● **REQUIREMENT**
Could you copy every record below exactly as it stands?
+---+
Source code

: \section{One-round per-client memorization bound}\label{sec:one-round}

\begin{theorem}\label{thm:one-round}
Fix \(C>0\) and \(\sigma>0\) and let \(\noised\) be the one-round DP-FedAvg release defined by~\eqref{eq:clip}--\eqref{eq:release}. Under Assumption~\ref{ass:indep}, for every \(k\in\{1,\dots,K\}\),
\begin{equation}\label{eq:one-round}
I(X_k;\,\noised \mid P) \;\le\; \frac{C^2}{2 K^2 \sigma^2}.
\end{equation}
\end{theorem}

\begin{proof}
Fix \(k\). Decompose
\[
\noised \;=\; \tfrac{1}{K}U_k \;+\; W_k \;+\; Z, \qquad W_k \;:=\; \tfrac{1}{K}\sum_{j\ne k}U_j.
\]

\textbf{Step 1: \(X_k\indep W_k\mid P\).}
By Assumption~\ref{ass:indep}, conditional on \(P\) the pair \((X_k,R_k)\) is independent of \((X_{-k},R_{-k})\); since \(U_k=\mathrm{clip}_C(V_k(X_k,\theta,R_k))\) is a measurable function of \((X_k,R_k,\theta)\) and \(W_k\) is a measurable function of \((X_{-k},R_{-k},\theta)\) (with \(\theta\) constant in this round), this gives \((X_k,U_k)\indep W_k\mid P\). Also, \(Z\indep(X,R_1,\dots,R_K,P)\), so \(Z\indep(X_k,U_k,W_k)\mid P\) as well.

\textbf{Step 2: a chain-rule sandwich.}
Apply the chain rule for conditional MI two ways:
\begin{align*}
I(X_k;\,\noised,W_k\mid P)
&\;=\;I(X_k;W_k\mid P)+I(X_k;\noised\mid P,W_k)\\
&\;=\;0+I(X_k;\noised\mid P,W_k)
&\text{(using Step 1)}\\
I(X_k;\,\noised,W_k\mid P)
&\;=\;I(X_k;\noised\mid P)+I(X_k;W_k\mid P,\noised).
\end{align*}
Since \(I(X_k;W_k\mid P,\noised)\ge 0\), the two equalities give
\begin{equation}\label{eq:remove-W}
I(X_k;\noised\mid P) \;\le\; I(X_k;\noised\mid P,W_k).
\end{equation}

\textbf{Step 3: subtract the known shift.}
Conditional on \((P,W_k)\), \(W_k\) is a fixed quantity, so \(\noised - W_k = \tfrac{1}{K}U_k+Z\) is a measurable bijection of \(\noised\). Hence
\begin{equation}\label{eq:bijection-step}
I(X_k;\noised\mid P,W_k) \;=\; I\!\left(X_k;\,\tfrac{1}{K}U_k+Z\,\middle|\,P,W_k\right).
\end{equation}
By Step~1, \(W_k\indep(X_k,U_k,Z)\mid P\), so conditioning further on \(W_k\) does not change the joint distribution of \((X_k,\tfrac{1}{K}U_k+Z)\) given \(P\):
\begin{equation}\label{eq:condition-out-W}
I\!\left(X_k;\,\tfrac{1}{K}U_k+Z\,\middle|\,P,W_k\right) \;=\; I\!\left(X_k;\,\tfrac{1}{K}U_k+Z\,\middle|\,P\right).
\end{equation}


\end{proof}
+---+
● **FINISHED EXERCISE**
Source code

: \section{One-round per-client memorization bound}\label{sec:one-round}

\begin{theorem}\label{thm:one-round}
Fix \(C>0\) and \(\sigma>0\) and let \(\noised\) be the one-round DP-FedAvg release defined by~\eqref{eq:clip}--\eqref{eq:release}. Under Assumption~\ref{ass:indep}, for every \(k\in\{1,\dots,K\}\),
\begin{equation}\label{eq:one-round}
I(X_k;\,\noised \mid P) \;\le\; \frac{C^2}{2 K^2 \sigma^2}.
\end{equation}
\end{theorem}

\begin{proof}
Fix \(k\). Decompose
\[
\noised \;=\; \tfrac{1}{K}U_k \;+\; W_k \;+\; Z, \qquad W_k \;:=\; \tfrac{1}{K}\sum_{j\ne k}U_j.
\]

\textbf{Step 1: \(X_k\indep W_k\mid P\).}
By Assumption~\ref{ass:indep}, conditional on \(P\) the pair \((X_k,R_k)\) is independent of \((X_{-k},R_{-k})\); since \(U_k=\mathrm{clip}_C(V_k(X_k,\theta,R_k))\) is a measurable function of \((X_k,R_k,\theta)\) and \(W_k\) is a measurable function of \((X_{-k},R_{-k},\theta)\) (with \(\theta\) constant in this round), this gives \((X_k,U_k)\indep W_k\mid P\). Also, \(Z\indep(X,R_1,\dots,R_K,P)\), so \(Z\indep(X_k,U_k,W_k)\mid P\) as well.

\textbf{Step 2: a chain-rule sandwich.}
Apply the chain rule for conditional MI two ways:
\begin{align*}
I(X_k;\,\noised,W_k\mid P)
&\;=\;I(X_k;W_k\mid P)+I(X_k;\noised\mid P,W_k)\\
&\;=\;0+I(X_k;\noised\mid P,W_k)
&\text{(using Step 1)}\\
I(X_k;\,\noised,W_k\mid P)
&\;=\;I(X_k;\noised\mid P)+I(X_k;W_k\mid P,\noised).
\end{align*}
Since \(I(X_k;W_k\mid P,\noised)\ge 0\), the two equalities give
\begin{equation}\label{eq:remove-W}
I(X_k;\noised\mid P) \;\le\; I(X_k;\noised\mid P,W_k).
\end{equation}

\textbf{Step 3: subtract the known shift.}
Conditional on \((P,W_k)\), \(W_k\) is a fixed quantity, so \(\noised - W_k = \tfrac{1}{K}U_k+Z\) is a measurable bijection of \(\noised\). Hence
\begin{equation}\label{eq:bijection-step}
I(X_k;\noised\mid P,W_k) \;=\; I\!\left(X_k;\,\tfrac{1}{K}U_k+Z\,\middle|\,P,W_k\right).
\end{equation}
By Step~1, \(W_k\indep(X_k,U_k,Z)\mid P\), so conditioning further on \(W_k\) does not change the joint distribution of \((X_k,\tfrac{1}{K}U_k+Z)\) given \(P\):
\begin{equation}\label{eq:condition-out-W}
I\!\left(X_k;\,\tfrac{1}{K}U_k+Z\,\middle|\,P,W_k\right) \;=\; I\!\left(X_k;\,\tfrac{1}{K}U_k+Z\,\middle|\,P\right).
\end{equation}


\end{proof}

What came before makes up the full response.